I know… you want people to read your book, but before you can get it into the hands of readers, someone has to buy it. And that’s what you should be doing when marketing your book – getting the buyers to buy it. Change the focus of your book marketing efforts from the reader to the buyer. It could make the difference between ho-hum and best-seller in the book world.


  1. Having the right mind-set, being buyer-oriented,
    that authors should always think: what marketing tactic or concept will make a person buy, buy, and buy?--now, there you have a shrewd marketing plan to really ponder...Of course, with tough times we have now consumer spending behavior is a crucial factor to consider...this is not to say, however, that targeting online readers for potential buys isn't worthy at all--an author just has to realize that this specific market he has in mind are not all there is--that it's more important to think "outside the box", that THAT should be an author's constant, ideal marketing attitude...I'm optimistic it's effective!

  2. An interesting perspective, Dan. Good ideas and it makes a difference in marketing strategy. Thanks for making me think! Yikes! Chewed corners of my book, though? :)

  3. Dan, focusing on the target buyer is right on, especially when it sparks one's imagination to create a unique and fun way to market your book (i.e. basset hounds, et al).

    Another couple of visualizations I do is to see my book, with sticky tabs marking pages of interest, laying on the desk or on a bookshelf in a home, school or library, not on a bookstore's shelf.

    I won't deny that having it displayed in a bookstore is great for the ego, but its shelf-life can be too short for the writer's bottomline.

  4. Excellent point! I am going to incorporate this concept into my marketing strategy.

    Thanks, Dan!

  5. Wow, now that you've told me, it is so flaming obvious! I have book about Gardening from a dog's point of view, and I haven't marketed it to Dog lovers specifically. Duh!

  6. I'm confused. You said James Megellas was the most decorated officer of WWII. Actually, Audie Murphy was given a field promotion to Lt. and he is the most decorated man in WWII. I don't know this Megellas, but something isn't quite right with this story.

  7. I misspoke about James Megellas. He was the most decorated officer of the 82nd Airbourne Division in WWII. Of course, I know about Audie Murphy - the most decorated man in WWII as both an officer and enlisted man. Who hasn't seen the movie To Hell and Back, starring... Audie Murphy as himself.

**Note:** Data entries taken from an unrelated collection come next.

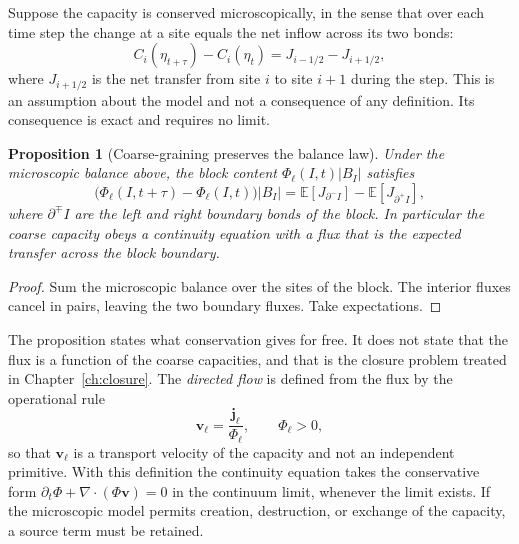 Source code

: \documentclass[11pt,oneside]{book}
\newtheorem{proposition}[theorem]{Proposition}
\theoremstyle{definition}
\theoremstyle{remark}
\begin{document}
Suppose the capacity is conserved microscopically, in the sense that over each time step the change at a site equals the net inflow across its two bonds:
\[
C_i(\eta_{t+\tau})-C_i(\eta_t)=J_{i-1/2}-J_{i+1/2},
\]
where $J_{i+1/2}$ is the net transfer from site $i$ to site $i+1$ during the step. This is an assumption about the model and not a consequence of any definition. Its consequence is exact and requires no limit.

\begin{proposition}[Coarse-graining preserves the balance law]\label{prop:balance}
Under the microscopic balance above, the block content $\Phi_\ell(I,t)|B_I|$ satisfies
\[
\bigl(\Phi_\ell(I,t+\tau)-\Phi_\ell(I,t)\bigr)|B_I|=\mathbb E[J_{\partial^-I}]-\mathbb E[J_{\partial^+I}],
\]
where $\partial^\mp I$ are the left and right boundary bonds of the block. In particular the coarse capacity obeys a continuity equation with a flux that is the expected transfer across the block boundary.
\end{proposition}

\begin{proof}
Sum the microscopic balance over the sites of the block. The interior fluxes cancel in pairs, leaving the two boundary fluxes. Take expectations.
\end{proof}

The proposition states what conservation gives for free. It does not state that the flux is a function of the coarse capacities, and that is the closure problem treated in Chapter~\ref{ch:closure}. The \emph{directed flow} is defined from the flux by the operational rule
\[
\mathbf v_\ell=\frac{\mathbf j_\ell}{\Phi_\ell},\qquad \Phi_\ell>0,
\]
so that $\mathbf v_\ell$ is a transport velocity of the capacity and not an independent primitive. With this definition the continuity equation takes the conservative form $\partial_t\Phi+\nabla\!\cdot(\Phi\mathbf v)=0$ in the continuum limit, whenever the limit exists. If the microscopic model permits creation, destruction, or exchange of the capacity, a source term must be retained.
\end{document}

  8. Dan, your perspective and suggestions are just what I needed. You obviously have a clever mind when it comes to reaching a goal with creative strategies and I'll be looking for more that you have written on this subject. I wish I could borrow you for a day!

    Jennifer Slater
    "Silver Lining: Success Stories of People Who Created Their Own Business ...and a Life They Love"

  9. I agree that you need to find the people that will actually buy the book. (I myself have stopped to talk to authors but didn't buy.) Now the shoe is on the other foot :-)
    As a potential author I definitely need to look for those that would buy a book and not those that would just chat with me.

    Good comment.

  10. Thanks Dan, there's some great advice there - I'd say focusing on the target buyer is half the battle.